== Problem details ==
Match the string "Date" against each line below, and copy every line that matches.

== Information given ==
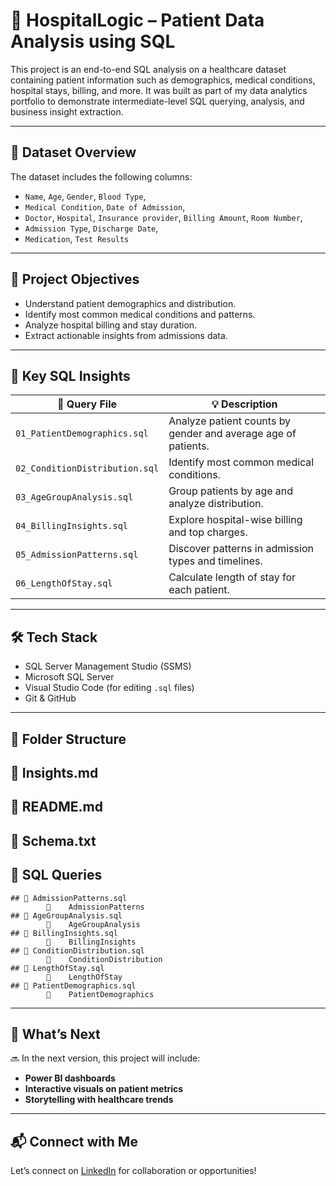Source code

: # 🏥 HospitalLogic – Patient Data Analysis using SQL

This project is an end-to-end SQL analysis on a healthcare dataset containing patient information such as demographics, medical conditions, hospital stays, billing, and more. It was built as part of my data analytics portfolio to demonstrate intermediate-level SQL querying, analysis, and business insight extraction.

---

## 📂 Dataset Overview

The dataset includes the following columns:
- `Name`, `Age`, `Gender`, `Blood Type`,
- `Medical Condition`, `Date of Admission`,
- `Doctor`, `Hospital`, `Insurance provider`, `Billing Amount`, `Room Number`,
- `Admission Type`, `Discharge Date`,
- `Medication`, `Test Results`

---

## 🎯 Project Objectives

- Understand patient demographics and distribution.
- Identify most common medical conditions and patterns.
- Analyze hospital billing and stay duration.
- Extract actionable insights from admissions data.

---

## 🧠 Key SQL Insights

| 📁 Query File | 💡 Description |
|--------------|----------------|
| `01_PatientDemographics.sql` | Analyze patient counts by gender and average age of patients. |
| `02_ConditionDistribution.sql` | Identify most common medical conditions. |
| `03_AgeGroupAnalysis.sql` | Group patients by age and analyze distribution. |
| `04_BillingInsights.sql` | Explore hospital-wise billing and top charges. |
| `05_AdmissionPatterns.sql` | Discover patterns in admission types and timelines. |
| `06_LengthOfStay.sql` | Calculate length of stay for each patient. |

---

## 🛠️ Tech Stack

- SQL Server Management Studio (SSMS)
- Microsoft SQL Server
- Visual Studio Code (for editing `.sql` files)
- Git & GitHub

---

## 📁 Folder Structure

## 📁 Insights.md
## 📁 README.md
## 📁 Schema.txt
## 📁 SQL Queries
    ## 📁 AdmissionPatterns.sql
            📄    AdmissionPatterns
    ## 📁 AgeGroupAnalysis.sql
            📄    AgeGroupAnalysis
    ## 📁 BillingInsights.sql
            📄    BillingInsights
    ## 📁 ConditionDistribution.sql
            📄    ConditionDistribution
    ## 📁 LengthOfStay.sql
            📄    LengthOfStay
    ## 📁 PatientDemographics.sql
            📄    PatientDemographics




---

## 🚀 What’s Next

🔜 In the next version, this project will include:
- **Power BI dashboards**
- **Interactive visuals on patient metrics**
- **Storytelling with healthcare trends**

---

## 📬 Connect with Me

Let’s connect on [LinkedIn](linkedin.com/in/himavarshini4/) for collaboration or opportunities!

== Result for this task ==
- `Medical Condition`, `Date of Admission`,
- `Admission Type`, `Discharge Date`,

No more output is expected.